## [Task to complete]
Within the following material, tally each line that contains the string "from". Give the tally only.

## [Source data]
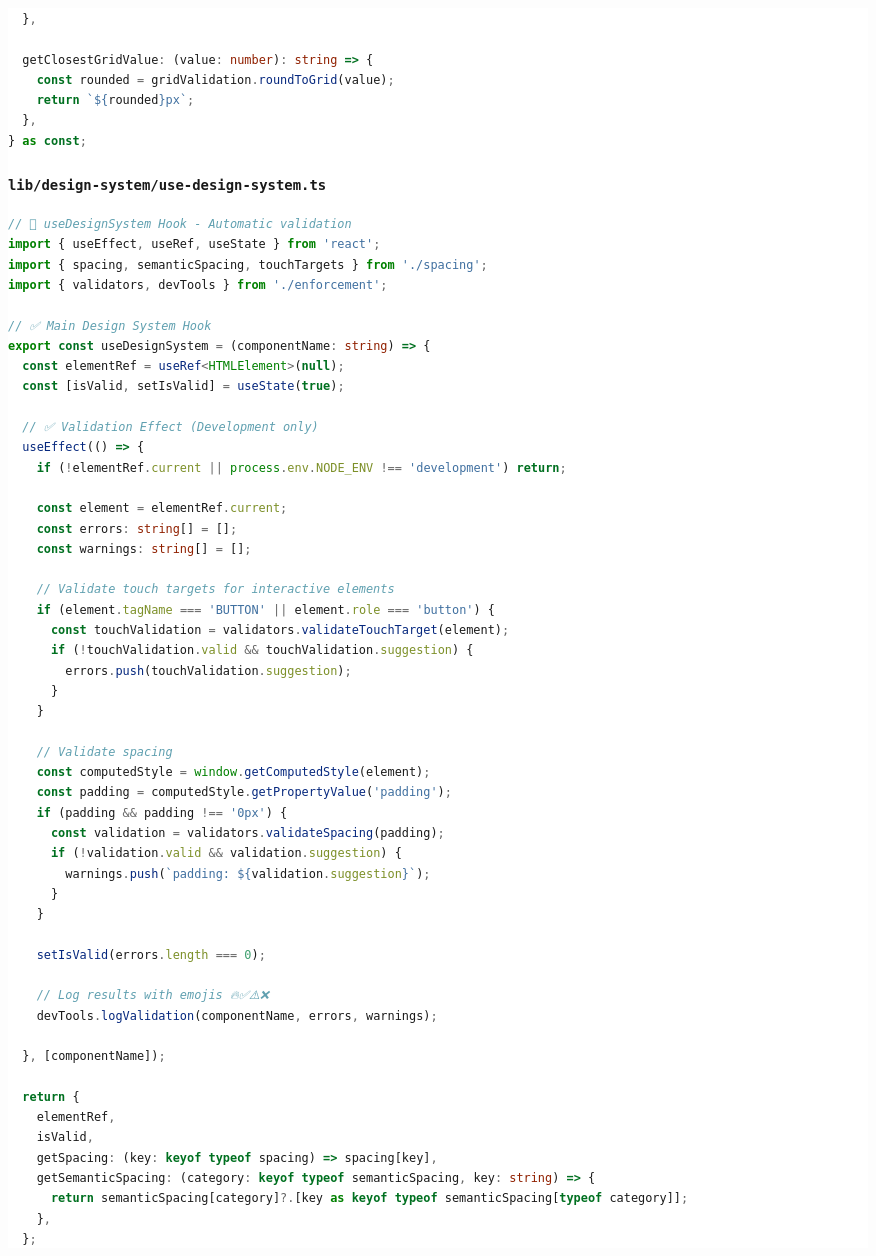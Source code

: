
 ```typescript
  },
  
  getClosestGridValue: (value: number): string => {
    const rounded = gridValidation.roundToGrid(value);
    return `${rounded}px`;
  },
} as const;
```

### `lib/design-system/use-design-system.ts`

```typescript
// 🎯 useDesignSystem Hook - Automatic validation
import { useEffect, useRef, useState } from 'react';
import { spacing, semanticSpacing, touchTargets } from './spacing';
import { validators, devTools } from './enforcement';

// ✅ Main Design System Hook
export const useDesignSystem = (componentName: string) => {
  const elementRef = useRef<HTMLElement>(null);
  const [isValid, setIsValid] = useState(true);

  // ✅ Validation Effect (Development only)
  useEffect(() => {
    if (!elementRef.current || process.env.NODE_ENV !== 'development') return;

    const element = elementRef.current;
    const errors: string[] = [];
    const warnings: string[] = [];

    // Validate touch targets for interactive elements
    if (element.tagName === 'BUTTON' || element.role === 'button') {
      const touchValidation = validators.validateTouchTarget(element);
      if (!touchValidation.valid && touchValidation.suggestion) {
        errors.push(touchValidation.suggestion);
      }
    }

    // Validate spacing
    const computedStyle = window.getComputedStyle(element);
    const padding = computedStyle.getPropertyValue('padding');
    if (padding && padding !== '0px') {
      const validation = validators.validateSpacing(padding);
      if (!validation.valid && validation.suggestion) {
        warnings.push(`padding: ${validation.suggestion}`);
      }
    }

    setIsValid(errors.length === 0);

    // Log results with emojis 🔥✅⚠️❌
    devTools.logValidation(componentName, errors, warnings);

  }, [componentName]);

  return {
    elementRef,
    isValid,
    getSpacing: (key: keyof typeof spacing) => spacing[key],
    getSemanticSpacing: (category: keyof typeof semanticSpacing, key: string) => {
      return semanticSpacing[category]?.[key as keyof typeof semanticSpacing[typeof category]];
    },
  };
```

## [Finished task]
3